» **Material supplied**
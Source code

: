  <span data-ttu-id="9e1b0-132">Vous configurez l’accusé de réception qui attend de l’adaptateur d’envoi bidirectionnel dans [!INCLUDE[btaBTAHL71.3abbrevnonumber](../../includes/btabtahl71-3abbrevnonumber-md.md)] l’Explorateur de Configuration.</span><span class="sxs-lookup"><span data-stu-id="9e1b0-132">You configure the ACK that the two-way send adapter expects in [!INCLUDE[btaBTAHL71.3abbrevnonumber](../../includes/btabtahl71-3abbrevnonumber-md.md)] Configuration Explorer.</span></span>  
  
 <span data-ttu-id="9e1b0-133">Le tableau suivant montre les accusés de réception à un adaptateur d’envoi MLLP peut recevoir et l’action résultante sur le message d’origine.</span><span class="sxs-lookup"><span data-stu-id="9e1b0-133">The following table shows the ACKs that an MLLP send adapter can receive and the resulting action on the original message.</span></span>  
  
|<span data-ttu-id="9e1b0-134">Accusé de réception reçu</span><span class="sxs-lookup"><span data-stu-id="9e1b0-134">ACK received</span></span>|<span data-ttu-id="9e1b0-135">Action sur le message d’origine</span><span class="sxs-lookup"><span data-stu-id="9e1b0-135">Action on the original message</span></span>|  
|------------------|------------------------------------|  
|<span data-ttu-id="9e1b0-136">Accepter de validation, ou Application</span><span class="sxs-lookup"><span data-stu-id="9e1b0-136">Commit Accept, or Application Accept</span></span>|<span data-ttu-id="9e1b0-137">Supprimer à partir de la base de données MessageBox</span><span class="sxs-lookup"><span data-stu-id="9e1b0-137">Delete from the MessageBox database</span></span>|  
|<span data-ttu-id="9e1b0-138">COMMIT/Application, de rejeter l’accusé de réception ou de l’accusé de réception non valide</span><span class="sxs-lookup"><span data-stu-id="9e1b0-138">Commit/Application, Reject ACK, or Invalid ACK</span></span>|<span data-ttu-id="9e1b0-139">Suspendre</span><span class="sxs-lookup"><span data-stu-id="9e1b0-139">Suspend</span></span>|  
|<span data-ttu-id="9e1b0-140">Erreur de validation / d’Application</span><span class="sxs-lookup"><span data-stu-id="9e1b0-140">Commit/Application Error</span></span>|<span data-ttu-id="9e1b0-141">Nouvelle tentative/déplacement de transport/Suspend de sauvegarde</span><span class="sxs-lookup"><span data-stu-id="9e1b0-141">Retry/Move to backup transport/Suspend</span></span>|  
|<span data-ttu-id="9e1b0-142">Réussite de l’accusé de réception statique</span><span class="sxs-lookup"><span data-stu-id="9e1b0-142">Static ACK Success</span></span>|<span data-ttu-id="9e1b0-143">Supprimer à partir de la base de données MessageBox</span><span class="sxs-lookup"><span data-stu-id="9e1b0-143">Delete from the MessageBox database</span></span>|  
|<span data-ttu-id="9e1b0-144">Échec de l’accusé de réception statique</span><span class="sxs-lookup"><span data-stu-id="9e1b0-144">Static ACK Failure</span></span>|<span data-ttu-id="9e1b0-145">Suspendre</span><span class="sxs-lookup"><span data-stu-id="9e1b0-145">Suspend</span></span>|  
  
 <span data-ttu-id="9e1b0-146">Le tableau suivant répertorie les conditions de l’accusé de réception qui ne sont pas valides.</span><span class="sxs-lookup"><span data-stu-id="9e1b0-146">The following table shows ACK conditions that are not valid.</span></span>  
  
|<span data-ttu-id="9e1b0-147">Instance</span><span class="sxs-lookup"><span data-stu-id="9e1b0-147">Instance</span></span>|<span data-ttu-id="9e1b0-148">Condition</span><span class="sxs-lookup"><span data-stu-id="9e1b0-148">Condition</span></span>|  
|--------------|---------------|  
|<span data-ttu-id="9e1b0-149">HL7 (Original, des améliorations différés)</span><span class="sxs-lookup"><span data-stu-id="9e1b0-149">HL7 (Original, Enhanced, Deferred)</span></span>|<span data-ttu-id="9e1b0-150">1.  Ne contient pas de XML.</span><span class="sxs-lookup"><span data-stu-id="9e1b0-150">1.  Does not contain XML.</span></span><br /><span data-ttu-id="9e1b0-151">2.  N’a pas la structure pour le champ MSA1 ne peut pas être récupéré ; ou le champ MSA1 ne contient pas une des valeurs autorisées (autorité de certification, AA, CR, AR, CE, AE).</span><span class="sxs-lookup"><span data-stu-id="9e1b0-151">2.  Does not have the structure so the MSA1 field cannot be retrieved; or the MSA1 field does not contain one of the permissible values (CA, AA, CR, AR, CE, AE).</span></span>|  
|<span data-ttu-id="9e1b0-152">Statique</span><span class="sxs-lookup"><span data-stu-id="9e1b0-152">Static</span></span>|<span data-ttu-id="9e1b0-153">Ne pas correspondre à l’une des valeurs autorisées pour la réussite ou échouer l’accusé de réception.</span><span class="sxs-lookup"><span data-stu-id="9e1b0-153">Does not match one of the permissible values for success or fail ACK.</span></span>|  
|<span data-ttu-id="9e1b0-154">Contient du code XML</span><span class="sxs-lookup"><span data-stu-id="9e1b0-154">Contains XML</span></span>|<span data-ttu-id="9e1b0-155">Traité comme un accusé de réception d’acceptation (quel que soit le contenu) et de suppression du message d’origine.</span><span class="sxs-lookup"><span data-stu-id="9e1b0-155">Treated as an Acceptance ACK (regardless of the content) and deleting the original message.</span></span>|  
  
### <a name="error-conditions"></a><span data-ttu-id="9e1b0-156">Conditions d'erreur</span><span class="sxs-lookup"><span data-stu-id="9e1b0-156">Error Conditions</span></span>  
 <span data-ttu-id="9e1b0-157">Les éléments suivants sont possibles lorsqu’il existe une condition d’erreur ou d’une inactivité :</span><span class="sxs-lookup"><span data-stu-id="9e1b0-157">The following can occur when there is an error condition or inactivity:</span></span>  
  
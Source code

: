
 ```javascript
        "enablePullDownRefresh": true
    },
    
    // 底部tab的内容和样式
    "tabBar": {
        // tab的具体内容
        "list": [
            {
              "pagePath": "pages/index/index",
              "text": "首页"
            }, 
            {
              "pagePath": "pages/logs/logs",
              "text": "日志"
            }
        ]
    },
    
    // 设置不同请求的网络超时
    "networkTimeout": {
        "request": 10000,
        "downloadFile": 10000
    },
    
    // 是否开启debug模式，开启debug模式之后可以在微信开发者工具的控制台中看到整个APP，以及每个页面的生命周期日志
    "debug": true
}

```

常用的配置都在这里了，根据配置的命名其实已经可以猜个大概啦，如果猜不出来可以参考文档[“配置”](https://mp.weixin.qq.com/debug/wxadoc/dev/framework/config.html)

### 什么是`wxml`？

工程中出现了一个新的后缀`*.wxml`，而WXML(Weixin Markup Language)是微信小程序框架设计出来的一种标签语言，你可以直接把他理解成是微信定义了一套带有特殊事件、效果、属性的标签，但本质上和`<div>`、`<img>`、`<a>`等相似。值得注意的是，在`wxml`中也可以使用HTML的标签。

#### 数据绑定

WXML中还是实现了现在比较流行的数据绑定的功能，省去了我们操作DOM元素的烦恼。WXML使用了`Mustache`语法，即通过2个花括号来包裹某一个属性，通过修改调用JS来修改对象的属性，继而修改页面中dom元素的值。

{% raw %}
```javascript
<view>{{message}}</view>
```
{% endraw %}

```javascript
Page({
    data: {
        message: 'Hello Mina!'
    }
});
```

» **Task to complete**
Give the number of lines in the records above that contain the word "pages". Reply with that number alone.

» **Reply to the exercise**
2